Personalised product recommendations improves online shopping experience for customers

 

High Street adult and lingerie brand Ann Summers is using to dynamic e-commerce personalisation software from RichRelevance.

 

When they shop online, Ann Summers customers will now receive personalised product recommendations to help each shopper discover products that are uniquely relevant to them.

 

RichRelevance’s enRICH personalisation engine facilitates competition among 60 independent recommendation strategies to deliver the most relevant experience. Using RichRelevance’s technology, Ann Summers will be able to take the wealth of information known about each customer, including preferences and shopping history, demographic details and referral sites, and marry it to the data the merchant holds on relationships between products or product categories and the behavioural patterns of similar shoppers.

 

Cross-channel upselling opportunities

 

By establishing a personalisation initiative, Ann Summers hopes not only to create a deeper connection with its largely female online customer-base, but to gather information about shopping behaviour and product associations that will increase sales across all channels.

 

“Through our personalisation initiative, we are gaining valuable insight into our customers and the way they shop for and discover our products.
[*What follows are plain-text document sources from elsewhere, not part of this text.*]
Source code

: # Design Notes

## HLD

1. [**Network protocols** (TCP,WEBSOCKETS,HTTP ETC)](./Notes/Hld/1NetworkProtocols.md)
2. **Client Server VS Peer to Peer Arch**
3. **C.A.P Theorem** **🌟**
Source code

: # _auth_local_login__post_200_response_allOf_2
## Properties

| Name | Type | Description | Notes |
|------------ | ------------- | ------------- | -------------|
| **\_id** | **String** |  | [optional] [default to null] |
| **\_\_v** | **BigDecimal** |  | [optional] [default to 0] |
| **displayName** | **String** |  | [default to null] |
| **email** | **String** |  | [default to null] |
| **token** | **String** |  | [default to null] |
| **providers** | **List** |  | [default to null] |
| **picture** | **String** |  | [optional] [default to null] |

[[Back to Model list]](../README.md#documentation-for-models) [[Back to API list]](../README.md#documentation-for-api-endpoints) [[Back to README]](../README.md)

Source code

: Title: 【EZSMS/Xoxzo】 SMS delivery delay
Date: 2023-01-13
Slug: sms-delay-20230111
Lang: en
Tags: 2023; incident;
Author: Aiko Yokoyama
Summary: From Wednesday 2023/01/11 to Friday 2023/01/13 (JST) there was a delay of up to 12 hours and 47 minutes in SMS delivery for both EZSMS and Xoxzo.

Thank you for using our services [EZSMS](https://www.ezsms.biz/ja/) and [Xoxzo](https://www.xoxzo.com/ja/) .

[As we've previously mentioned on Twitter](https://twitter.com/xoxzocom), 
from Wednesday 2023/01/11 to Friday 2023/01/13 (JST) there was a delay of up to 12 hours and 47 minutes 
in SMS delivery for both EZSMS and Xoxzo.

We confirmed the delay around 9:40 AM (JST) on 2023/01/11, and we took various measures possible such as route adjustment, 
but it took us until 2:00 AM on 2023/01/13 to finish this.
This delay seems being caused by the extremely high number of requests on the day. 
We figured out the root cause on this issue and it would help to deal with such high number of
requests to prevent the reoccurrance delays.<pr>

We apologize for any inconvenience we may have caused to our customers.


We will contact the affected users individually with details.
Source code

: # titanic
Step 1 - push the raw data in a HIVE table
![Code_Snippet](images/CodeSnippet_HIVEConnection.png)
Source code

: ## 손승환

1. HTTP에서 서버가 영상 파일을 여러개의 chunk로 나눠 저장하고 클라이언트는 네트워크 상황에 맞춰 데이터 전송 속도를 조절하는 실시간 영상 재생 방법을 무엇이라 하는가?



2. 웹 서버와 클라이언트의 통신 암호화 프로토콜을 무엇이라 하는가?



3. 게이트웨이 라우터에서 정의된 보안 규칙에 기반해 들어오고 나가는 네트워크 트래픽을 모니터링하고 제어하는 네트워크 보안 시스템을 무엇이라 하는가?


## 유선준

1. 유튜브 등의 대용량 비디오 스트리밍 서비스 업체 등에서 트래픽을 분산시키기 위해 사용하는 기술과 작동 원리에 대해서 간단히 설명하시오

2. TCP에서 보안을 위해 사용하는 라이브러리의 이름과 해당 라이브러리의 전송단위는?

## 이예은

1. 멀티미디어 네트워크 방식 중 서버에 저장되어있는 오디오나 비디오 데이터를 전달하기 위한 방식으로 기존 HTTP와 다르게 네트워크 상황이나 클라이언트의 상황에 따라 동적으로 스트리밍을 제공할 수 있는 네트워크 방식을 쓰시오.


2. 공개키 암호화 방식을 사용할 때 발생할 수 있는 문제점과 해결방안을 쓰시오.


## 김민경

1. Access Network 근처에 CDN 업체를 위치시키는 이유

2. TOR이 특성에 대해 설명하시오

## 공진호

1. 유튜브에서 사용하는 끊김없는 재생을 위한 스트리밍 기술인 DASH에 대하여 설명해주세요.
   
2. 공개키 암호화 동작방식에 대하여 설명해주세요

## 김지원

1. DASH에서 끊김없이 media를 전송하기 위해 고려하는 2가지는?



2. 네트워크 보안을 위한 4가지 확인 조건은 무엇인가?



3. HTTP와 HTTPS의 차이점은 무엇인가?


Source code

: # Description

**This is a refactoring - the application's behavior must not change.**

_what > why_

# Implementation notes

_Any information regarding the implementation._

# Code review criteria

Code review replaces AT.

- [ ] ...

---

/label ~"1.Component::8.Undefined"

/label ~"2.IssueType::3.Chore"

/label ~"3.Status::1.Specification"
For example, we can access vastly more kinds of associated data about what people viewed after viewing a certain item,” said Andrew Harber, e-commerce director at Ann Summers. “By partnering with RichRelevance to manage and analyse our customer data, we are more in-tune with our customers’ behaviour and can take a more holistic approach to merchandising and promotions.”

 

In selecting RichRelevance, Ann Summers cited the company’s Amazon.com heritage as a key factor in the decision, alongside ease of implementation and technical knowledge. “Everyone is familiar with Amazon’s recommendations and to be able to tap into the intellect behind the algorithms was very appealing,” added Harber.